Why no imatrix (we measured it): a code-weighted importance matrix improved fidelity-to-BF16 (median KL −15%, top-token +0.6 pp) but measurably worsened held-out-code perplexity (+2.6%, significant). For a coder, code-prediction is the task-relevant metric, so we shipped the non-imatrix quant. (On Qwen3-Coder-Next the imatrix was a clean win — it's model-dependent.)
This is the best speed/quality balance in ROCmFP4 — by design, not the absolute fastest. We swept the same rocmfp4 levers we mapped in detail on the base Qwen3.6-27B (embedding precision, output-head precision, fast single-scale vs all-dual-scale body) and the frontier landed in the same place for the coder: an all-dual-scale body trims worst-case token divergences only inside the measurement noise while costing decode speed, and top-token agreement is tied — so greedy output is effectively identical and the fast single-scale body is the right point. A leaner Q5-embedding build is a few tok/s faster but degrades the one quality lever that's actually felt; we keep full f16 embeddings.
So the recipe is the same one the base-model sweep settled on — fast single-scale body + f16 embeddings + Q6 output head — applied here over Jackrong's tuned coder, and shipped non-imatrix (above) because that's what wins on code-prediction.

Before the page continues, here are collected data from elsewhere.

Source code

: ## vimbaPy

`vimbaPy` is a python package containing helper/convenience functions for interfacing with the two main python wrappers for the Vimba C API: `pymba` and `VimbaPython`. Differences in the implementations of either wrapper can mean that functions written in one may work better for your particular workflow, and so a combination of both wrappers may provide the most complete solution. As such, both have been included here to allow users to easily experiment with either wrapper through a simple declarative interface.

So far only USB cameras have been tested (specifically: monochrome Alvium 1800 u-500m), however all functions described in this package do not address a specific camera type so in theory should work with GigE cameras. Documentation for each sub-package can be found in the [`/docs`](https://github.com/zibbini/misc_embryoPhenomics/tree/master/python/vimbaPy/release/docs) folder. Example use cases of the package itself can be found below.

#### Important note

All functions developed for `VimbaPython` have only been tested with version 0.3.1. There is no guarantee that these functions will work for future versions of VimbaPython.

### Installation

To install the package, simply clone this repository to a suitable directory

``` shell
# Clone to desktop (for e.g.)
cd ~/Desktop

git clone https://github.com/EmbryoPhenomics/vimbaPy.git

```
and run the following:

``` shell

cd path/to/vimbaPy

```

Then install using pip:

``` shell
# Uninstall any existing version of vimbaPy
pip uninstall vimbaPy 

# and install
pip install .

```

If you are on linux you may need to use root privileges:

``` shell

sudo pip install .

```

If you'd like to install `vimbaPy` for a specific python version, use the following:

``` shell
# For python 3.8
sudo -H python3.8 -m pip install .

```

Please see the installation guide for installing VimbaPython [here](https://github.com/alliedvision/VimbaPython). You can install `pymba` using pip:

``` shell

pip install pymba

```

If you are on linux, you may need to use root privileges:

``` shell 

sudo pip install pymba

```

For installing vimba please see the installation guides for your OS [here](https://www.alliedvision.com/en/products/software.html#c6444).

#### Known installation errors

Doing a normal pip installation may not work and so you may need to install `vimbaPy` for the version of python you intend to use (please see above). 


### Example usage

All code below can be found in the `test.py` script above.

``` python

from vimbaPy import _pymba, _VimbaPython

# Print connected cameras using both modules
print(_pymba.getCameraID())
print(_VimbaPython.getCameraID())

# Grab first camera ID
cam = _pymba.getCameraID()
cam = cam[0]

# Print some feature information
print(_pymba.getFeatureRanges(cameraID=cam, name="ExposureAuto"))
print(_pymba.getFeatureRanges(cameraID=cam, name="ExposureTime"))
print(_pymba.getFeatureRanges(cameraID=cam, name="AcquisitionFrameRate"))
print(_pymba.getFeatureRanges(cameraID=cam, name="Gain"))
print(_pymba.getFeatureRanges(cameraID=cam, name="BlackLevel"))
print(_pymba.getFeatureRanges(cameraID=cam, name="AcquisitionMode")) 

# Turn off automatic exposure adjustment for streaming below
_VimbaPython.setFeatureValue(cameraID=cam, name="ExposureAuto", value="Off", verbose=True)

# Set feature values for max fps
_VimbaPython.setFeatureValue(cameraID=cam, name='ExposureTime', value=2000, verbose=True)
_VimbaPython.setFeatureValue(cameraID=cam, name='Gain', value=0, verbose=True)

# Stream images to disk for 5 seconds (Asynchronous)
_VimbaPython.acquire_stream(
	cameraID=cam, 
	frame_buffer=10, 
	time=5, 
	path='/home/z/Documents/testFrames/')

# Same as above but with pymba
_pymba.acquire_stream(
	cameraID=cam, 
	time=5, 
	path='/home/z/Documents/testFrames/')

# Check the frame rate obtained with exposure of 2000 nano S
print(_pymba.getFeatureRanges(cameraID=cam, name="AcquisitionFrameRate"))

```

See the base 27B card's §05 for the full lever-by-lever sweep, KL/decode frontier table, and the format-limit discussion; we don't re-print its numbers here.
# from Jackrong's BF16+MTP GGUF -> ROCmFP4, genuine f16 embeddings, no imatrix
llama-quantize --token-embedding-type f16 \
Qwopus3.6-27B-Coder-MTP-BF16.gguf \
Qwopus3.6-27B-Coder-MTP-ROCmFP4-STRIX-embF16.gguf Q4_0_ROCMFP4_STRIX
# headQ6 variant adds the Q6_K output head
llama-quantize --token-embedding-type f16 --output-tensor-type q6_K \
Qwopus3.6-27B-Coder-MTP-BF16.gguf \
Qwopus3.6-27B-Coder-MTP-ROCmFP4-STRIX-embF16-headQ6.gguf Q4_0_ROCMFP4_STRIX
Experimental research build for AMD Strix Halo — hardware/driver/prompt-sensitive, may not reproduce elsewhere. Not native FP4 tensor-core execution.
Derivative quantization — verify the base model's license before redistribution / use.